Concerning longer-term relationships of polar nitrate with solar activity, another Antarctic ice core (TALDICE) showed a significant relationship between nitrate record and cosmogenic isotopes (10Be and 14C) at the multi-centennial-millennial scale in the Holocene and such a relationship was ascribed to a common cosmogenic source and stratospheric transport39,40. The same nitrate record was used, together with other worldwide distributed records, to relate solar activity variations to climate variability41.

On the basis of these results, it seems worthwhile to investigate thoroughly a possible relationship of nitrate records from polar ice with the record of a cosmogenic isotope measured on the same ice core. The simultaneous availability of 10Be and nitrate data from the Laschamp event in the EPICA Dome C ice core made it possible to compare these two records, together with the other chemical parameters determined along with nitrate with sufficient reliability (Na+, Cl, K+, Mg2+, Ca2+, SO42−, MSA), without invoking possible dating mismatch. Here we show that the nitrate record shows an association with 10Be during the period of the Laschamp event unlike the rest of the measured chemical markers confirming the ability of this marker to catch major, relatively long-term (millennial scale) changes in cosmic ray flux impinging on the Earth.

Methods

10Be and ion chemistry data presented here are relative to the EPICA-Dome C ice core (EDC henceforth), drilled in the framework of the European Project for Ice Coring in Antarctica (EPICA), at Dome C (East Antarctica, 75° 06′ S, 123° 21′ E, altitude 3233 m above sea level). Being located on the ice sheet at high elevation and about 1100 km from the coastline, this site is not significantly affected by local terrestrial sources and “internal” sea areas (e.g. Ross Sea) and therefore it can be considered representative of mainly global inputs and atmospheric circulation.

The data used in this paper belong to the 697.96–787.56 m depth range of the EDC ice core.

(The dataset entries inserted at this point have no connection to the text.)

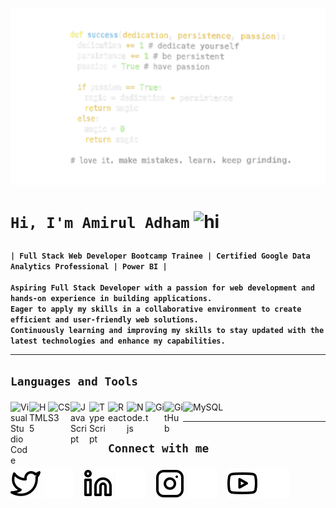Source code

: <!-- Profile Image -->
![profile](/img/portfolio.png)

<!-- Main Heading: Introduction with GIF -->
<h1> 
  <!-- Name and wave emoji -->
  
  **`Hi, I'm Amirul Adham`** 
  <img src="https://user-images.githubusercontent.com/1303154/88677602-1635ba80-d120-11ea-84d8-d263ba5fc3c0.gif" width="28px" height="28px" alt="hi">
</h1>

<!-- Subheading: Description of yourself -->
**`| Full Stack Web Developer Bootcamp Trainee | Certified Google Data Analytics Professional | Power BI |`**
<br><br>
**`Aspiring Full Stack Developer with a passion for web development and hands-on experience in building applications.`** <br>
**`Eager to apply my skills in a collaborative environment to create efficient and user-friendly web solutions.`** <br>
**`Continuously learning and improving my skills to stay updated with the latest technologies and enhance my capabilities.`**

<!-- Horizontal Line Separator -->
---

<!-- Section: Languages and Tools -->
<h2> 
  
  **`Languages and Tools`**
</h2>

<!-- Tools and Languages Icons with 15px right padding -->
  <!-- Visual Studio Code Icon -->
  <img alt="Visual Studio Code" title="VSCode" width="30px" src="https://cdn.jsdelivr.net/gh/devicons/devicon/icons/vscode/vscode-original.svg" align="left" />
  <!-- HTML5 Icon -->
  <img alt="HTML5" title="HTML" width="30px" src="https://cdn.jsdelivr.net/gh/devicons/devicon/icons/html5/html5-original.svg" align="left" />
  <!-- CSS3 Icon -->
  <img alt="CSS3" title="CSS" width="36px" src="https://cdn.jsdelivr.net/gh/devicons/devicon/icons/css3/css3-original.svg" align="left" />
  <!-- JavaScript Icon -->
  <img alt="JavaScript" title="JavaScript" width="30px" src="https://cdn.jsdelivr.net/gh/devicons/devicon/icons/javascript/javascript-original.svg" align="left" />
  <!-- TypeScript Icon -->
  <img alt="TypeScript" title="TypeScript" width="30px" src="https://cdn.jsdelivr.net/gh/devicons/devicon/icons/typescript/typescript-plain.svg" align="left" />
  <!-- React Icon -->
  <img alt="React" title="React" width="30px" src="https://cdn.jsdelivr.net/gh/devicons/devicon/icons/react/react-original.svg" align="left" />
  <!-- Node.js Icon -->
  <img alt="Node.js" title="NodeJS" width="30px" src="https://cdn.jsdelivr.net/gh/devicons/devicon/icons/nodejs/nodejs-original.svg" align="left" />
  <!-- Git Icon -->
  <img alt="Git" title="Git" width="30px" src="https://cdn.jsdelivr.net/gh/devicons/devicon/icons/git/git-original.svg" align="left" />
  <!-- GitHub Icon -->
  <img alt="GitHub" title="GitHub" width="30px" src="https://user-images.githubusercontent.com/3369400/139447912-e0f43f33-6d9f-45f8-be46-2df5bbc91289.png" align="left" /> 
  <!-- MySQL Icon -->
  <img alt="MySQL" title="MySQL" width="30px" src="https://cdn.jsdelivr.net/gh/devicons/devicon/icons/mysql/mysql-original.svg" />

<br>

<!-- Horizontal Line Separator -->
---

<!-- Section: Connect with Me -->
<h2> 
  
  **`Connect with me`**
</h2>

<!-- Social Media Icons -->
[![website](./img/twitter-light.svg)](https://x.com/mrullldhm/codestackr#gh-light-mode-only) <!-- Twitter Light Mode -->
[![website](./img/twitter-dark.svg)](https://x.com/mrullldhm/codestackr#gh-dark-mode-only) <!-- Twitter Dark Mode -->
&nbsp;&nbsp;
[![website](./img/linkedin-light.svg)](https://www.linkedin.com/in/mrullldhm/codestackr#gh-light-mode-only) <!-- LinkedIn Light Mode -->
[![website](./img/linkedin-dark.svg)](https://www.linkedin.com/in/mrullldhm/codestackr#gh-dark-mode-only) <!-- LinkedIn Dark Mode -->
&nbsp;&nbsp;
[![website](./img/instagram-light.svg)](https://www.instagram.com/mrullldm/codestackr#gh-light-mode-only) <!-- Instagram Light Mode -->
[![website](./img/instagram-dark.svg)](https://www.instagram.com/mrullldm/codestackr#gh-dark-mode-only) <!-- Instagram Dark Mode -->
&nbsp;&nbsp;
[![website](./img/youtube-light.svg)](https://www.youtube.com/@Mrullldhm/codestackr#gh-light-mode-only) <!-- YouTube Light Mode -->
[![website](./img/youtube-dark.svg)](https://www.youtube.com/@Mrullldhm/codestackr#gh-dark-mode-only) <!-- YouTube Dark Mode -->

As concerning the ion chemistry, the samples were collected into sample vials using a melting device, as accomplished for all the ice strips below 580 m depth. A strip (3.4 × 3.4 cm, 55 cm long) of ice was melted onto a hotplate in the field42,43 and part of the melt from the inner part of the core was fed into vials for later ion chromatography (IC) analysis; along the entire core another part of the melt was led directly to various detection devices in a continuous flow analysis-CFA system. For nitrate, sulphate and chloride, the depth range here investigated was analysed both by conventional Ion Chromatography as well as passing some of the CFA water directly into a fast ion chromatography (FIC) device44,45. A comparison of the two latter methods shows excellent agreement45, but due to the capacity of the conventional IC of carrying out also the measurement of the mentioned chemical parameters, we chose to use only the whole discrete IC data set and to leave aside the FIC data, to rule out possible methodological biases.

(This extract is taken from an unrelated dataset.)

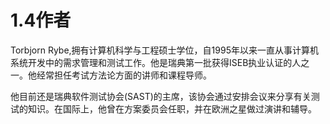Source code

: # 1.4作者

Torbjorn Rybe,拥有计算机科学与工程硕士学位，自1995年以来一直从事计算机系统开发中的需求管理和测试工作。他是瑞典第一批获得ISEB执业认证的人之一。他经常担任考试方法论方面的讲师和课程导师。

他目前还是瑞典软件测试协会(SAST)的主席，该协会通过安排会议来分享有关测试的知识。在国际上，他曾在方案委员会任职，并在欧洲之星做过演讲和辅导。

The ion data presented here were measured in different European laboratories; the estimated uncertainty on individual measurements is better than 5%46 during glacial periods like the one under investigation, when larger concentrations of chemical markers are measured, while it increases during interglacial periods when measured levels decrease.

The 10Be measurements were carried out at the Gif-sur-Yvette Tandetron based AMS facility. The 55 cm long ice strips were divided into 5 samples of 11 cm in length, each representing about 9 years. The used analytical procedure was modified with respect to previous works11,13, due to the lower amount of ice per sample (about 50 g, i.e. almost an order of magnitude smaller) and details are reported by Raisbeck et al.47. The overall measurement uncertainty was estimated to be about 8.5%.

Considering that 10Be and nitrate are mainly removed from the atmosphere through dry deposition12,39,48 at this site, an appropriate parameter to study production variations is the deposition flux, i.e. the product of the measured concentrations and the estimated accumulation rates. The used time scale for dating the IC and 10Be samples is AICC1224,25, which also provides the accumulation rate values used here for calculating the deposition flux.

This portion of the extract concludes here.